Na miejscu zabił 84 osoby, w tym dwie polskie dziewczyny, ponad 200 zranił, w tym ok. 50 bardzo ciężko. I tak szalał przez 2 kilometry zanim zastrzeliła go policja. Państwo Islamskie ogłosiło, że zamachowiec był jego „żołnierzem”.
Ale brak pomysłu, jak nie dopuścić do kolejnego takiego zamachu, skoro we Franci mieszka 4,5 mln muzułmanów, najczęściej w zamkniętych środowiskach, które rządzą się innymi prawami społecznymi i w otaczającym świecie widzą wroga. Więc rzuci się na ulice 12 tysięcy rezerwistów policji i żandarmerii, by dołączyli do 53 tys. policjantów, 36 tys. żandarmów i 10 tys. żołnierzy już pilnujących porządku.
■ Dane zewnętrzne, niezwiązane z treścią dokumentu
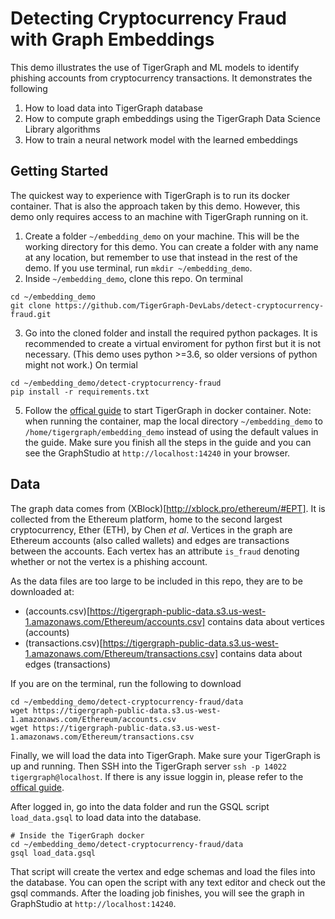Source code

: # Detecting Cryptocurrency Fraud with Graph Embeddings

This demo illustrates the use of TigerGraph and ML models to identify phishing accounts from cryptocurrency transactions. It demonstrates the following
1. How to load data into TigerGraph database
2. How to compute graph embeddings using the TigerGraph Data Science Library algorithms
3. How to train a neural network model with the learned embeddings

## Getting Started

The quickest way to experience with TigerGraph is to run its docker container. That is also the approach taken by this demo. However, this demo only requires access to an machine with TigerGraph running on it. 

1. Create a folder `~/embedding_demo` on your machine. This will be the working directory for this demo. You can create a folder with any name at any location, but remember to use that instead in the rest of the demo. If you use terminal, run `mkdir ~/embedding_demo`.
3. Inside `~/embedding_demo`, clone this repo. On terminal
```
cd ~/embedding_demo
git clone https://github.com/TigerGraph-DevLabs/detect-cryptocurrency-fraud.git
```
3. Go into the cloned folder and install the required python packages. It is recommended to create a virtual enviroment for python first but it is not necessary. (This demo uses python >=3.6, so older versions of python might not work.) On termial
```
cd ~/embedding_demo/detect-cryptocurrency-fraud
pip install -r requirements.txt
```
5. Follow the [offical guide](https://docs.tigergraph.com/start/get-started/docker) to start TigerGraph in docker container. Note: when running the container, map the local directory `~/embedding_demo` to `/home/tigergraph/embedding_demo` instead of using the default values in the guide. Make sure you finish all the steps in the guide and you can see the GraphStudio at `http://localhost:14240` in your browser.

## Data

The graph data comes from (XBlock)[http://xblock.pro/ethereum/#EPT]. It is collected from the Ethereum platform, home to the second largest cryptocurrency, Ether (ETH), by Chen *et al*. Vertices in the graph are Ethereum accounts (also called wallets) and edges are transactions between the accounts. Each vertex has an attribute `is_fraud` denoting whether or not the vertex is a phishing account. 

As the data files are too large to be included in this repo, they are to be downloaded at:
* (accounts.csv)[https://tigergraph-public-data.s3.us-west-1.amazonaws.com/Ethereum/accounts.csv] contains data about vertices (accounts)
* (transactions.csv)[https://tigergraph-public-data.s3.us-west-1.amazonaws.com/Ethereum/transactions.csv] contains data about edges (transactions)

If you are on the terminal, run the following to download
```
cd ~/embedding_demo/detect-cryptocurrency-fraud/data
wget https://tigergraph-public-data.s3.us-west-1.amazonaws.com/Ethereum/accounts.csv
wget https://tigergraph-public-data.s3.us-west-1.amazonaws.com/Ethereum/transactions.csv
```

Finally, we will load the data into TigerGraph. Make sure your TigerGraph is up and running. Then SSH into the TigerGraph server
`ssh -p 14022 tigergraph@localhost`. If there is any issue loggin in, please refer to the [offical guide](https://docs.tigergraph.com/start/get-started/docker). 

After logged in, go into the data folder and run the GSQL script `load_data.gsql` to load data into the database.
```
# Inside the TigerGraph docker
cd ~/embedding_demo/detect-cryptocurrency-fraud/data
gsql load_data.gsql
```
That script will create the vertex and edge schemas and load the files into the database. You can open the script with any text editor and check out the gsql commands. After the loading job finishes, you will see the graph in GraphStudio at `http://localhost:14240`.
Bezradność władz wynika z niezdolności, czy raczej niechęci zdefiniowania problemu. Miarą tego jest oświadczenie rządu po jego kryzysowej naradzie pod przewodnictwem prezydenta Francois Hollande’a: „Francja pozostanie krajem, który szanuje swe zasady i wartości republikańskie”.
To jest woda na młyn narodowców. Przywódczyni Frontu Narodowego, Marine Le Pen zażądała natychmiast odejścia ministra spraw wewnętrznych: „w każdym innym kraju minister o dorobku tak straszliwym, jak Bernard Cazeneuve, 250 zabitych w ciągu 18 miesięcy, podałby się do dymisji”. I uderzyła: „prezydent, premier i szef MSW spędzają czas na komentowaniu zamachów, mówieniu, że uniknięcie ich było niemożliwe, prawieniu morałów tym, którzy krytykują ich zaniechania, i na pouczaniu reszty świata”.
Jej zdaniem zamach „był następstwem zbrodniczej ideologii, której pozwala się rosnąć we Francji, ideologii islamskiego fundamentalizmu”. Zażądała całkowitego wykorzenienia go. Ale, jak to zrobić, nie mówiła.